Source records
********

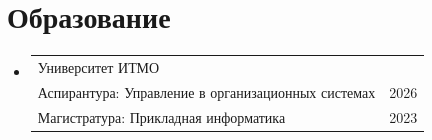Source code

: \documentclass[letterpaper,11pt]{article}
\makeatletter
\newcommand{\resumeEducationHeading}[6]{
  \vspace{-2pt}\item
    \begin{tabular*}{0.97\textwidth}[t]{l@{\extracolsep{\fill}}r}
      #1 & #2 \\
      #3 & #4 \\
      #5 & #6 \\
    \end{tabular*}\vspace{-5pt}
}
\newcommand{\resumeSubHeadingListStart}{\begin{itemize}[leftmargin=0.15in, label={}, topsep=0pt, itemsep=0pt, parsep=0pt, partopsep=0pt]}
\newcommand{\resumeSubHeadingListEnd}{\end{itemize}}
\makeatother
\begin{document}
\section{Образование}
  \vspace{3pt}
  \resumeSubHeadingListStart
    
  \resumeEducationHeading
   {Университет ИТМО}
   {}
   {Аспирантура: Управление в организационных системах}{2026}
   {Магистратура: Прикладная информатика}  {2023}
    
  \resumeSubHeadingListEnd

        
\end{document}
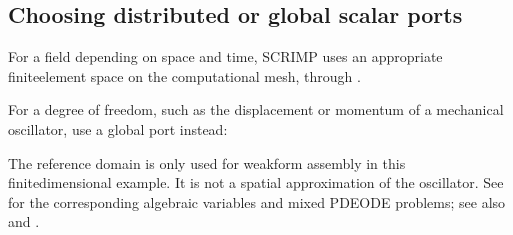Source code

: \documentclass[letterpaper,10pt,english]{sphinxmanual}
\begin{document}
\subsection{Choosing distributed or global scalar ports}
\label{\detokenize{started:choosing-distributed-or-global-scalar-ports}}
\sphinxAtStartPar
For a field depending on space and time, SCRIMP uses an appropriate
finite\sphinxhyphen{}element space on the computational mesh, through
.

\sphinxAtStartPar
For a  degree of freedom, such as the displacement
or momentum of a mechanical oscillator, use a global port instead:

\begin{sphinxVerbatim}[commandchars=\\\{\}]

  
    
    
  
\end{sphinxVerbatim}

\sphinxAtStartPar
The reference domain is only used for weak\sphinxhyphen{}form assembly in this
finite\sphinxhyphen{}dimensional example. It is not a spatial approximation of
the oscillator. See {\hyperref[\detokenize{lumped::doc}]{}} for the corresponding algebraic
variables and mixed PDE\textendash{}ODE problems; see also
{\hyperref[\detokenize{examples/mass_spring_damper::doc}]{}} and
{\hyperref[\detokenize{examples/nonlinear_pendulum::doc}]{}}.
\end{document}
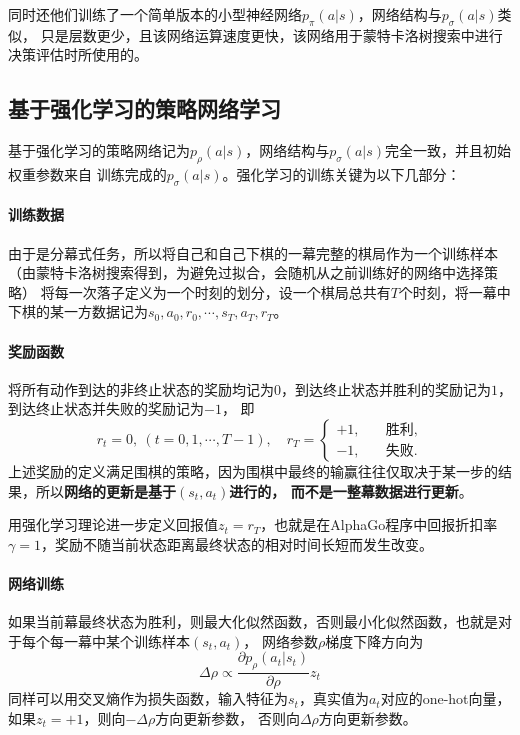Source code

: \documentclass[12pt, a4paper, oneside]{ctexart}
\numberwithin{equation}{section}  %
\begin{document}
同时还他们训练了一个简单版本的小型神经网络$p_{\pi}(a|s)$，网络结构与$p_{\sigma}(a|s)$类似，
只是层数更少，且该网络运算速度更快，该网络用于蒙特卡洛树搜索中进行决策评估时所使用的。

\subsection{基于强化学习的策略网络学习}
基于强化学习的策略网络记为$p_{\rho}(a|s)$，网络结构与$p_{\sigma}(a|s)$完全一致，并且初始权重参数来自
训练完成的$p_{\sigma}(a|s)$。强化学习的训练关键为以下几部分：
\paragraph{训练数据} 由于是分幕式任务，所以将自己和自己下棋的一幕完整的棋局作为一个训练样本
（由蒙特卡洛树搜索得到，为避免过拟合，会随机从之前训练好的网络中选择策略）
将每一次落子定义为一个时刻的划分，设一个棋局总共有$T$个时刻，将一幕中下棋的某一方数据记为$s_0,a_0,r_0,\cdots,s_{T},a_{T},r_{T}$。
\paragraph{奖励函数} 将所有动作到达的非终止状态的奖励均记为$0$，到达终止状态并胜利的奖励记为$1$，到达终止状态并失败的奖励记为$-1$，
即
\begin{equation*}
 r_t = 0,\ (t=0,1,\cdots,T-1),\quad r_{T} = \begin{cases}
    +1,&\quad \text{胜利},\\
    -1,&\quad \text{失败}.
\end{cases}
\end{equation*}
上述奖励的定义满足围棋的策略，因为围棋中最终的输赢往往仅取决于某一步的结果，所以\textbf{网络的更新是基于$(s_t,a_t)$进行的，
而不是一整幕数据进行更新}。

用强化学习理论进一步定义回报值$z_t = r_T$，也就是在AlphaGo程序中回报折扣率$\gamma=1$，奖励不随当前状态距离最终状态的相对时间长短而发生改变。

\paragraph{网络训练}如果当前幕最终状态为胜利，则最大化似然函数，否则最小化似然函数，也就是对于每个每一幕中某个训练样本$(s_t,a_t)$，
网络参数$\rho$梯度下降方向为
\begin{equation*}
    \Delta \rho\propto\frac{\partial p_{\rho}(a_t|s_t)}{\partial \rho}z_t
\end{equation*}
同样可以用交叉熵作为损失函数，输入特征为$s_t$，真实值为$a_t$对应的one-hot向量，如果$z_t=+1$，则向$-\Delta\rho$方向更新参数，
否则向$\Delta\rho$方向更新参数。
\end{document}
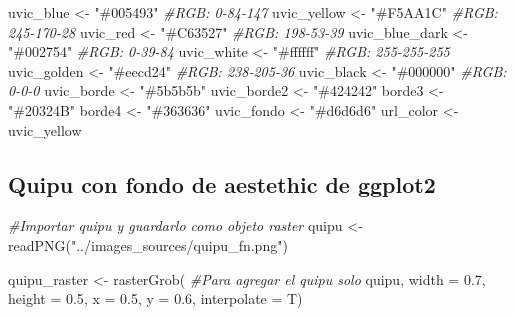\documentclass[
]{article}
\newenvironment{Shaded}{\begin{snugshade}}{\end{snugshade}}
\newcommand{\AttributeTok}[1]{\textcolor[rgb]{0.77,0.63,0.00}{#1}}
\newcommand{\CommentTok}[1]{\textcolor[rgb]{0.56,0.35,0.01}{\textit{#1}}}
\newcommand{\FloatTok}[1]{\textcolor[rgb]{0.00,0.00,0.81}{#1}}
\newcommand{\FunctionTok}[1]{\textcolor[rgb]{0.00,0.00,0.00}{#1}}
\newcommand{\NormalTok}[1]{#1}
\newcommand{\OtherTok}[1]{\textcolor[rgb]{0.56,0.35,0.01}{#1}}
\newcommand{\StringTok}[1]{\textcolor[rgb]{0.31,0.60,0.02}{#1}}
\begin{document}
\begin{Shaded}
\begin{Highlighting}[]
\NormalTok{uvic\_blue      }\OtherTok{\textless{}{-}} \StringTok{"\#005493"}    \CommentTok{\#RGB: 0{-}84{-}147}
\NormalTok{uvic\_yellow    }\OtherTok{\textless{}{-}} \StringTok{"\#F5AA1C"}    \CommentTok{\#RGB: 245{-}170{-}28  }
\NormalTok{uvic\_red       }\OtherTok{\textless{}{-}} \StringTok{"\#C63527"}    \CommentTok{\#RGB: 198{-}53{-}39}
\NormalTok{uvic\_blue\_dark }\OtherTok{\textless{}{-}} \StringTok{"\#002754"}  \CommentTok{\#RGB: 0{-}39{-}84}
\NormalTok{uvic\_white     }\OtherTok{\textless{}{-}} \StringTok{"\#ffffff"} \CommentTok{\#RGB: 255{-}255{-}255}
\NormalTok{uvic\_golden    }\OtherTok{\textless{}{-}} \StringTok{"\#eecd24"} \CommentTok{\#RGB: 238{-}205{-}36}
\NormalTok{uvic\_black     }\OtherTok{\textless{}{-}} \StringTok{"\#000000"} \CommentTok{\#RGB: 0{-}0{-}0}
\NormalTok{uvic\_borde     }\OtherTok{\textless{}{-}} \StringTok{"\#5b5b5b"}
\NormalTok{uvic\_borde2    }\OtherTok{\textless{}{-}} \StringTok{"\#424242"}
\NormalTok{borde3         }\OtherTok{\textless{}{-}} \StringTok{"\#20324B"}
\NormalTok{borde4         }\OtherTok{\textless{}{-}} \StringTok{"\#363636"}
\NormalTok{uvic\_fondo     }\OtherTok{\textless{}{-}} \StringTok{"\#d6d6d6"}
\NormalTok{url\_color      }\OtherTok{\textless{}{-}}\NormalTok{ uvic\_yellow}
\end{Highlighting}
\end{Shaded}

\hypertarget{quipu-con-fondo-de-aestethic-de-ggplot2}{%
\subsection{Quipu con fondo de aestethic de
ggplot2}\label{quipu-con-fondo-de-aestethic-de-ggplot2}}

\begin{Shaded}
\begin{Highlighting}[]
\CommentTok{\#Importar quipu y guardarlo como objeto raster}
\NormalTok{quipu }\OtherTok{\textless{}{-}} \FunctionTok{readPNG}\NormalTok{(}\StringTok{"../images\_sources/quipu\_fn.png"}\NormalTok{)}

\NormalTok{quipu\_raster }\OtherTok{\textless{}{-}} \FunctionTok{rasterGrob}\NormalTok{(     }\CommentTok{\#Para agregar el quipu solo}
\NormalTok{  quipu, }
  \AttributeTok{width =} \FloatTok{0.7}\NormalTok{,}
  \AttributeTok{height =} \FloatTok{0.5}\NormalTok{, }
  \AttributeTok{x =} \FloatTok{0.5}\NormalTok{, }
  \AttributeTok{y =} \FloatTok{0.6}\NormalTok{,}
  \AttributeTok{interpolate =}\NormalTok{ T)}
\end{Highlighting}
\end{Shaded}
\end{document}
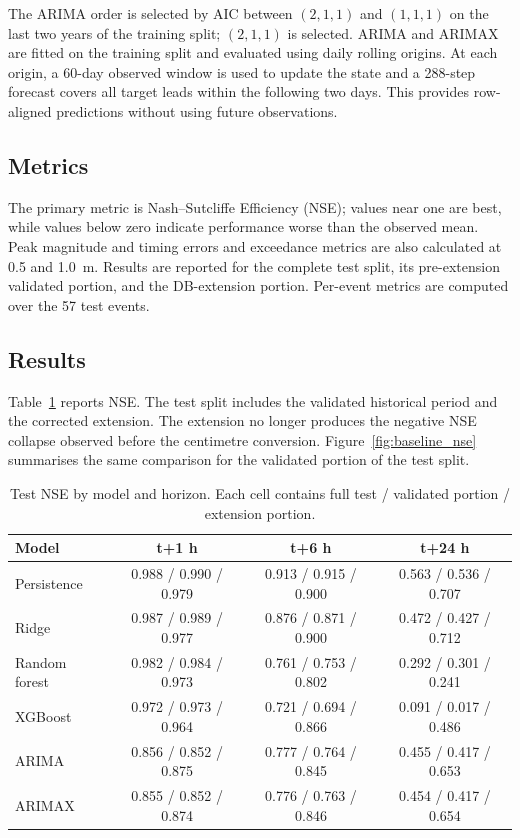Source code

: \documentclass[twocolumn,twoside,a4paper,10pt]{IEEEtran}
\begin{document}
The ARIMA order is selected by AIC between $(2,1,1)$ and $(1,1,1)$ on the
last two years of the training split; $(2,1,1)$ is selected. ARIMA and ARIMAX
are fitted on the training split and evaluated using daily rolling origins.
At each origin, a 60-day observed window is used to update the state and a
288-step forecast covers all target leads within the following two days. This
provides row-aligned predictions without using future observations.

\subsection{Metrics}

The primary metric is Nash--Sutcliffe Efficiency (NSE); values near one are
best, while values below zero indicate performance worse than the observed
mean. Peak magnitude and timing errors and exceedance metrics are also
calculated at 0.5 and 1.0~m. Results are reported for the complete
test split, its pre-extension validated portion, and the DB-extension
portion. Per-event metrics are computed over the 57 test events.

\subsection{Results}

Table~\ref{tab:test_nse} reports NSE. The test split includes the validated
historical period and the corrected extension. The extension no longer
produces the negative NSE collapse observed before the centimetre conversion.
Figure~\ref{fig:baseline_nse} summarises the same comparison for the
validated portion of the test split.

\begin{table}[!t]
    \caption{Test NSE by model and horizon. Each cell contains full test /
    validated portion / extension portion.}
    \label{tab:test_nse}
    \centering
    \scriptsize
    \setlength{\tabcolsep}{3pt}
    \begin{tabular}{@{}lccc@{}}
        \toprule
        \textbf{Model} & \textbf{t+1 h} & \textbf{t+6 h} & \textbf{t+24 h} \\
        \midrule
        Persistence & 0.988 / 0.990 / 0.979 & 0.913 / 0.915 / 0.900 &
        0.563 / 0.536 / 0.707 \\
        Ridge & 0.987 / 0.989 / 0.977 & 0.876 / 0.871 / 0.900 &
        0.472 / 0.427 / 0.712 \\
        Random forest & 0.982 / 0.984 / 0.973 & 0.761 / 0.753 / 0.802 &
        0.292 / 0.301 / 0.241 \\
        XGBoost & 0.972 / 0.973 / 0.964 & 0.721 / 0.694 / 0.866 &
        0.091 / 0.017 / 0.486 \\
        ARIMA & 0.856 / 0.852 / 0.875 & 0.777 / 0.764 / 0.845 &
        0.455 / 0.417 / 0.653 \\
        ARIMAX & 0.855 / 0.852 / 0.874 & 0.776 / 0.763 / 0.846 &
        0.454 / 0.417 / 0.654 \\
        \bottomrule
    \end{tabular}
\end{table}
\end{document}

********

Please go through the entries and show every line with the word "sphinxVerbatim".

\begin{sphinxVerbatim}[commandchars=\\\{\}]
\end{sphinxVerbatim}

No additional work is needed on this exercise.